De advocaat-generaal heeft gevorderd dat de verdachte voor het ten laste gelegde zal worden veroordeeld tot een geldboete van € 300,--, subsidiair 6 dagen hechtenis, met aftrek van de tijd die de verdachte heeft doorgebracht in voorarrest, en voorts tot een geheel voorwaardelijke taakstraf voor de duur van 40 uren, subsidiair 20 dagen hechtenis, met een proeftijd van twee jaren.
Het hof heeft in hoger beroep de op te leggen straf bepaald op grond van de ernst van het feit en de omstandigheden waaronder dit is begaan en gelet op de persoon van de verdachte. Het hof heeft daarbij in het bijzonder het volgende in beschouwing genomen.
De verdachte heeft zich schuldig gemaakt aan diefstal van een grafornament. Door aldus te handelen heeft de verdachte geen respect getoond voor de overledenen en hun nabestaanden. Het creëert een maatschappelijk gevoel van groot onbehagen als zelfs een begraafplaats niet gevrijwaard is van criminele activiteiten.
Blijkens een de verdachte betreffend uittreksel uit de Justitiële Documentatie van 23 oktober 2017 is hij niet eerder strafrechtelijk veroordeeld.
Het hof acht, alles afwegende, een geldboete van na te melden hoogte passend en geboden.

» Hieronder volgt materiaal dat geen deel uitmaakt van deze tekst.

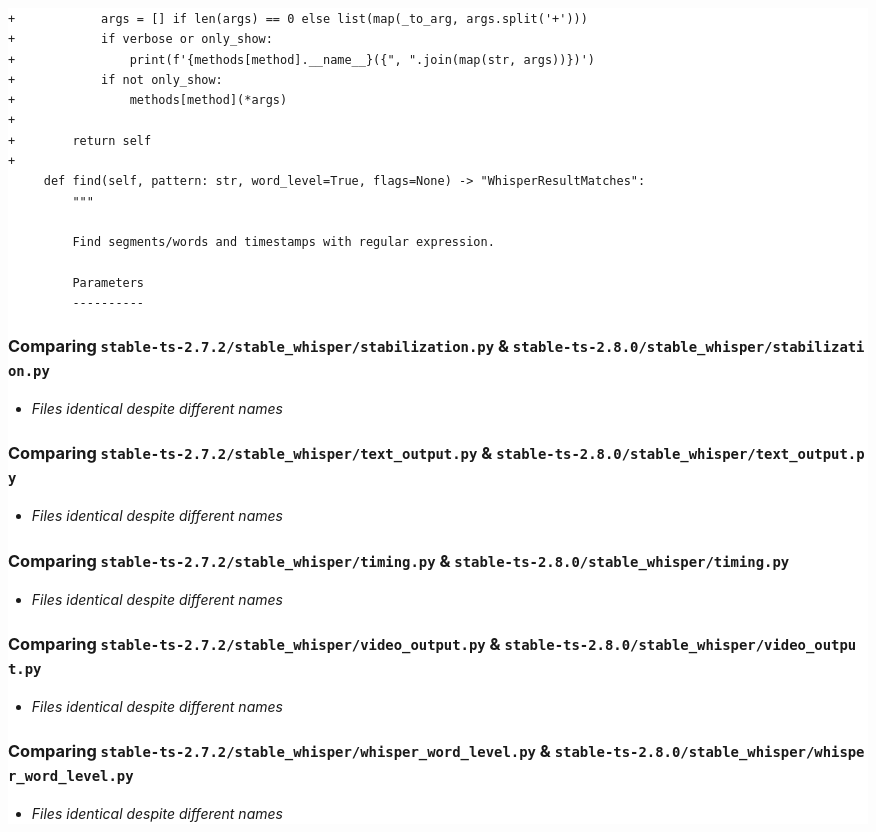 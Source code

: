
 ```
+            args = [] if len(args) == 0 else list(map(_to_arg, args.split('+')))
+            if verbose or only_show:
+                print(f'{methods[method].__name__}({", ".join(map(str, args))})')
+            if not only_show:
+                methods[method](*args)
+
+        return self
+
     def find(self, pattern: str, word_level=True, flags=None) -> "WhisperResultMatches":
         """
 
         Find segments/words and timestamps with regular expression.
 
         Parameters
         ----------
```

### Comparing `stable-ts-2.7.2/stable_whisper/stabilization.py` & `stable-ts-2.8.0/stable_whisper/stabilization.py`

 * *Files identical despite different names*

### Comparing `stable-ts-2.7.2/stable_whisper/text_output.py` & `stable-ts-2.8.0/stable_whisper/text_output.py`

 * *Files identical despite different names*

### Comparing `stable-ts-2.7.2/stable_whisper/timing.py` & `stable-ts-2.8.0/stable_whisper/timing.py`

 * *Files identical despite different names*

### Comparing `stable-ts-2.7.2/stable_whisper/video_output.py` & `stable-ts-2.8.0/stable_whisper/video_output.py`

 * *Files identical despite different names*

### Comparing `stable-ts-2.7.2/stable_whisper/whisper_word_level.py` & `stable-ts-2.8.0/stable_whisper/whisper_word_level.py`

 * *Files identical despite different names*


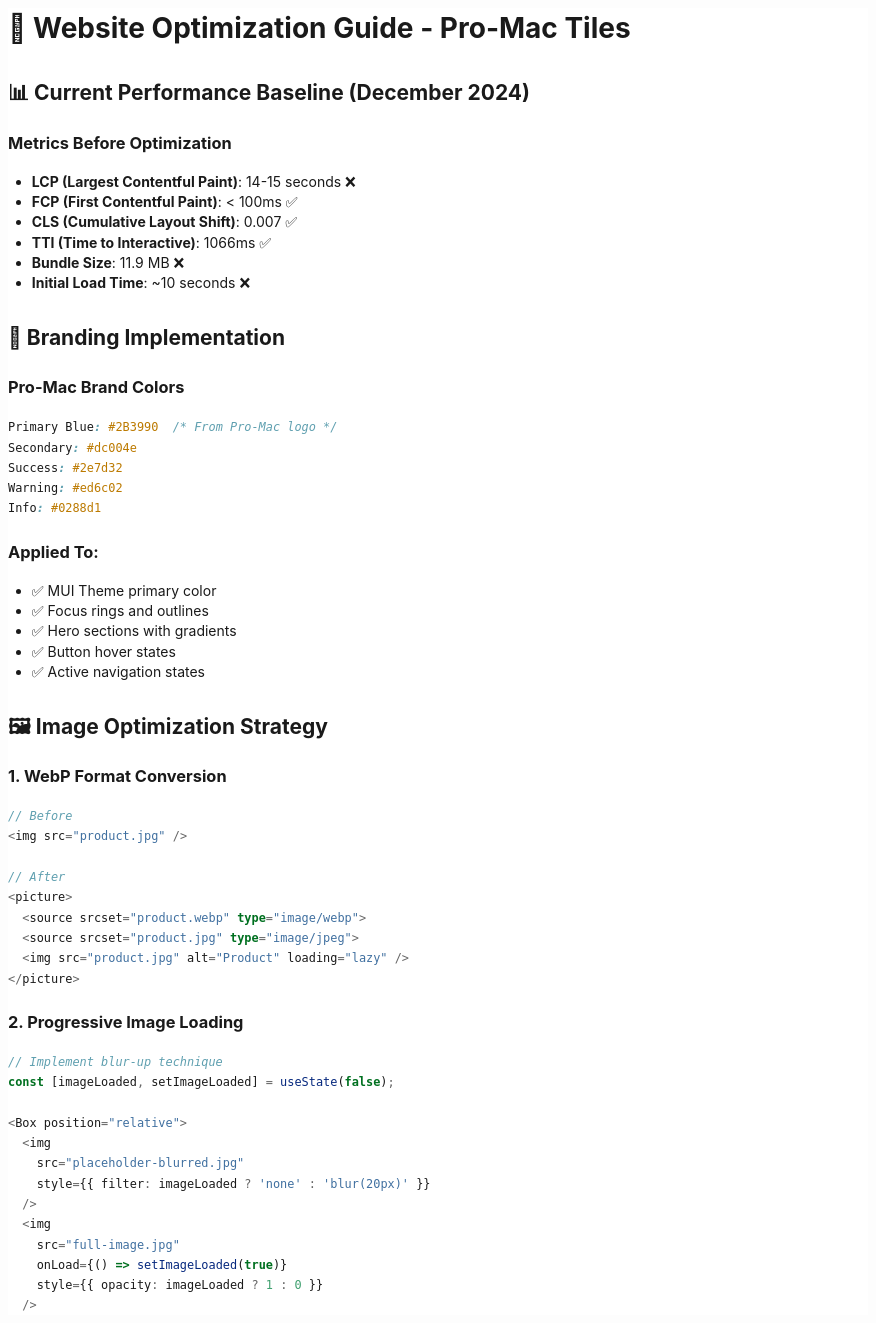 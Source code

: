 # 🚀 Website Optimization Guide - Pro-Mac Tiles

## 📊 Current Performance Baseline (December 2024)

### Metrics Before Optimization
- **LCP (Largest Contentful Paint)**: 14-15 seconds ❌
- **FCP (First Contentful Paint)**: < 100ms ✅
- **CLS (Cumulative Layout Shift)**: 0.007 ✅
- **TTI (Time to Interactive)**: 1066ms ✅
- **Bundle Size**: 11.9 MB ❌
- **Initial Load Time**: ~10 seconds ❌

## 🎨 Branding Implementation

### Pro-Mac Brand Colors
```css
Primary Blue: #2B3990  /* From Pro-Mac logo */
Secondary: #dc004e
Success: #2e7d32
Warning: #ed6c02
Info: #0288d1
```

### Applied To:
- ✅ MUI Theme primary color
- ✅ Focus rings and outlines
- ✅ Hero sections with gradients
- ✅ Button hover states
- ✅ Active navigation states

## 🖼️ Image Optimization Strategy

### 1. WebP Format Conversion
```typescript
// Before
<img src="product.jpg" />

// After
<picture>
  <source srcset="product.webp" type="image/webp">
  <source srcset="product.jpg" type="image/jpeg">
  <img src="product.jpg" alt="Product" loading="lazy" />
</picture>
```

### 2. Progressive Image Loading
```typescript
// Implement blur-up technique
const [imageLoaded, setImageLoaded] = useState(false);

<Box position="relative">
  <img 
    src="placeholder-blurred.jpg" 
    style={{ filter: imageLoaded ? 'none' : 'blur(20px)' }}
  />
  <img 
    src="full-image.jpg" 
    onLoad={() => setImageLoaded(true)}
    style={{ opacity: imageLoaded ? 1 : 0 }}
  />
```

  [theme.breakpoints.up('md')]: {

Toepasselijke wettelijke voorschriften

De op te leggen straf is gegrond op de artikelen 23, 24, 24c en 310 van het Wetboek van Strafrecht.
Deze wettelijke voorschriften worden toegepast zoals geldend ten tijde van het bewezen verklaarde.

BESLISSING

Het hof:
Vernietigt het vonnis waarvan beroep en doet opnieuw recht:
Verklaart zoals hiervoor overwogen bewezen dat de verdachte het ten laste gelegde heeft begaan.
Verklaart niet bewezen hetgeen de verdachte meer of anders is ten laste gelegd dan hierboven is bewezen verklaard en spreekt de verdachte daarvan vrij.
Verklaart het bewezen verklaarde strafbaar, kwalificeert dit als hiervoor vermeld en verklaart de verdachte strafbaar.
Veroordeelt de verdachte tot een
geldboetevan
€ 300,00 (driehonderd euro), bij gebreke van betaling en verhaal te vervangen door
6 (zes) dagen hechtenis.
Beveelt dat de tijd die door de verdachte vóór de tenuitvoerlegging van deze uitspraak in enige in artikel 27, eerste lid, of artikel 27a van het Wetboek van Strafrecht bedoelde vorm van voorarrest is doorgebracht, bij de uitvoering van de opgelegde geldboete in mindering zal worden gebracht, volgens de maatstaf van € 50,00 per in voorarrest doorgebrachte dag, voor zover die tijd niet reeds op een andere straf in mindering is gebracht.
Dit arrest is gewezen door de meervoudige strafkamer van het gerechtshof Amsterdam, waarin zitting hadden mr. S. Clement, mr. A.M. van Amsterdam en mr. M. Gonggrijp-van Mourik, in tegenwoordigheid van mr. S.M. van Zanten, griffier, en is uitgesproken op de openbare terechtzitting
van dit gerechtshof van 15 november 2017.
Mr. Gonggrijp-van Mourik is buiten staat dit arrest te ondertekenen.